-- AIM OF THE TASK --
Give the number of lines in the material below that contain the word "alpha". No other content is needed.

-- SUPPLIED INFORMATION --
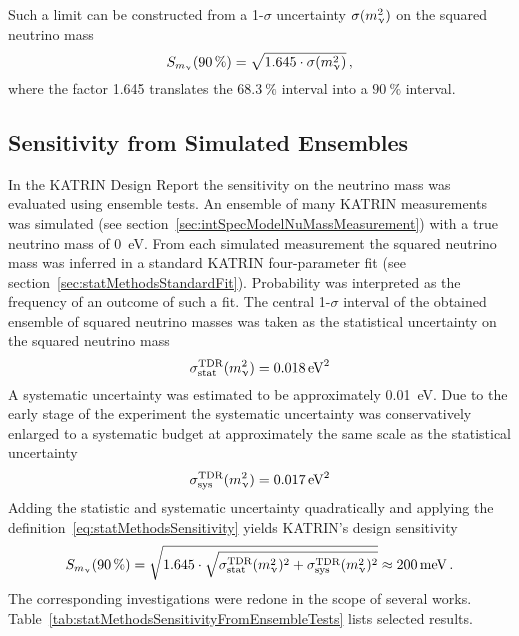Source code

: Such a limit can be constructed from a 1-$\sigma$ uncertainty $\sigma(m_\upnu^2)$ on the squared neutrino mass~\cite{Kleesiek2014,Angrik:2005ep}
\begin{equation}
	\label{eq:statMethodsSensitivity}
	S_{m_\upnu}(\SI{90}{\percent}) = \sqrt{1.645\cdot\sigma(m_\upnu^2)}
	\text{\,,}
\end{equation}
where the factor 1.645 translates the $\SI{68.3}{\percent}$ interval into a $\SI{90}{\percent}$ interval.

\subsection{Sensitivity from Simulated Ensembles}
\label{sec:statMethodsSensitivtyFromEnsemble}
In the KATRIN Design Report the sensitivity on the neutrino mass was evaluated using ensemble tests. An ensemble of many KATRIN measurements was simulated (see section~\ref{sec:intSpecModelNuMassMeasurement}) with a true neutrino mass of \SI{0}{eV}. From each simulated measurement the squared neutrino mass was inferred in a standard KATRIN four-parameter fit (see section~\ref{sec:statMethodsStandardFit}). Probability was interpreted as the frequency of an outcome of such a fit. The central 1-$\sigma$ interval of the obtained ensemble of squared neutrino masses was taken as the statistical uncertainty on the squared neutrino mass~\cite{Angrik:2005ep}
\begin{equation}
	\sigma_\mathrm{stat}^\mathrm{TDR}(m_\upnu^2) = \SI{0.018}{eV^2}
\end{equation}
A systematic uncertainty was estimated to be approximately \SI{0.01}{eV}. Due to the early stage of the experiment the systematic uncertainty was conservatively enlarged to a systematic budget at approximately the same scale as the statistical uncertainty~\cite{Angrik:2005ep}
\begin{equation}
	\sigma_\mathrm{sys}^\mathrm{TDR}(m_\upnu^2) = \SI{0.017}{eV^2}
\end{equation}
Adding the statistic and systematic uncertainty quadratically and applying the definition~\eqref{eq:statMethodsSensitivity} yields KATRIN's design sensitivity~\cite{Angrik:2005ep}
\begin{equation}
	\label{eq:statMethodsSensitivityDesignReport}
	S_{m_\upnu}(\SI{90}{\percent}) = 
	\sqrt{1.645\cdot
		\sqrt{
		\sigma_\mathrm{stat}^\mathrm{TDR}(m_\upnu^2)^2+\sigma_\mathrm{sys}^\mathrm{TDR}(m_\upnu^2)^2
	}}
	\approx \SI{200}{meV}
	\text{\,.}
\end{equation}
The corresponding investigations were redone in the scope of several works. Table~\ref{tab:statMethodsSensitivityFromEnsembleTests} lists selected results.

---

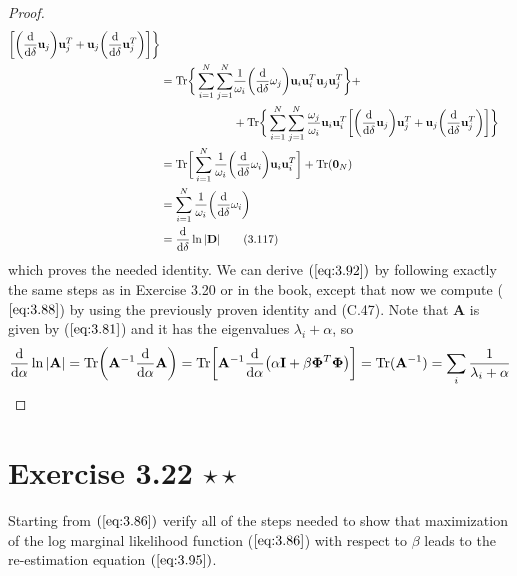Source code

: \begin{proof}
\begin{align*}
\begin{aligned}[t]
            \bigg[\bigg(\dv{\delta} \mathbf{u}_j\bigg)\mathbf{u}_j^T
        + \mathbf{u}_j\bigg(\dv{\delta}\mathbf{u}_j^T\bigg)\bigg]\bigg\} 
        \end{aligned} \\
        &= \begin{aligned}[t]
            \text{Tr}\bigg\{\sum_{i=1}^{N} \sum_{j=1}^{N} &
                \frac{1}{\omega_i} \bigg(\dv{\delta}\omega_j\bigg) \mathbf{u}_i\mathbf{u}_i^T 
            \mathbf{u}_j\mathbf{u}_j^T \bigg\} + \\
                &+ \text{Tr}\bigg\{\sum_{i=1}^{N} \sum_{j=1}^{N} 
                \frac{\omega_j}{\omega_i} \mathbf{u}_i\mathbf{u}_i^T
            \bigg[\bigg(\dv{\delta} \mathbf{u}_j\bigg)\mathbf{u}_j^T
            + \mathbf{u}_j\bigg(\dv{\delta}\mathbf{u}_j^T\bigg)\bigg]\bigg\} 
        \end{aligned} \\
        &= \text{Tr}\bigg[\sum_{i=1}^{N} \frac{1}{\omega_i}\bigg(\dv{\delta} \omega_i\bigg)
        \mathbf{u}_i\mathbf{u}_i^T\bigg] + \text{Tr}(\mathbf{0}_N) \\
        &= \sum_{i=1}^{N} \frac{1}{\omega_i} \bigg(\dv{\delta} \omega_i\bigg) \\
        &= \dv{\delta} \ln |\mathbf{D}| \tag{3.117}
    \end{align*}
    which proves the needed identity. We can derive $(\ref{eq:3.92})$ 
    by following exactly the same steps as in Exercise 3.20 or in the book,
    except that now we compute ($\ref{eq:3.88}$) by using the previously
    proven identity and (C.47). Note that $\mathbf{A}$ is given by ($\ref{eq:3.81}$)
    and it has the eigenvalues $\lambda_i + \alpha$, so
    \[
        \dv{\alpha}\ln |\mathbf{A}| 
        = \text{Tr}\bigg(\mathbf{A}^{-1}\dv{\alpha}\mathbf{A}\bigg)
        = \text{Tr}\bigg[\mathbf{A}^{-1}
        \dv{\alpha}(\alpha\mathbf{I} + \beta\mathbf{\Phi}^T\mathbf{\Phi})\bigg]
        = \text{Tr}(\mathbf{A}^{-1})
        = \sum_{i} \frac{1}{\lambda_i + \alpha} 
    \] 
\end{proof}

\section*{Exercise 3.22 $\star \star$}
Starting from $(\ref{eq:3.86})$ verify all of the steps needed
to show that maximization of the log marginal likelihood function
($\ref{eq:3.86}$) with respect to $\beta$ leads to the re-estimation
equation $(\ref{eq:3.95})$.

---

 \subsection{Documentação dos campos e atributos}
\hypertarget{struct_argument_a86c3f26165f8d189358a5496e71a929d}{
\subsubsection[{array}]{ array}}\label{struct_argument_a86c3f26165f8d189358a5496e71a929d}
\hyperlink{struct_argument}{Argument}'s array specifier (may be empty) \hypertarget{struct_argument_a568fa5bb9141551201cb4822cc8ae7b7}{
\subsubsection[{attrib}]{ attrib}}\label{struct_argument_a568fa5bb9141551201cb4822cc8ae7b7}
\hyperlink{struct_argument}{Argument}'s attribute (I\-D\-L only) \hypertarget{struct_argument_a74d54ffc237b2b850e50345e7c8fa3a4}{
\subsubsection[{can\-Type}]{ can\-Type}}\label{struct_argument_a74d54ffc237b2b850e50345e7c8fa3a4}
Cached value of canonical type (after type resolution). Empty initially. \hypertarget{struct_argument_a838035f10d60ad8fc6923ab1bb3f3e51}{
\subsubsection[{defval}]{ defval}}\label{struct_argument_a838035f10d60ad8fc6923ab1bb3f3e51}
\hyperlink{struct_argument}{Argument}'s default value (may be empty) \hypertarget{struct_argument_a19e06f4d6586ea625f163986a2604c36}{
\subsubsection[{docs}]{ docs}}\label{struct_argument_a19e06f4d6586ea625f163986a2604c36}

-- ANSWER TO THIS PROBLEM --
5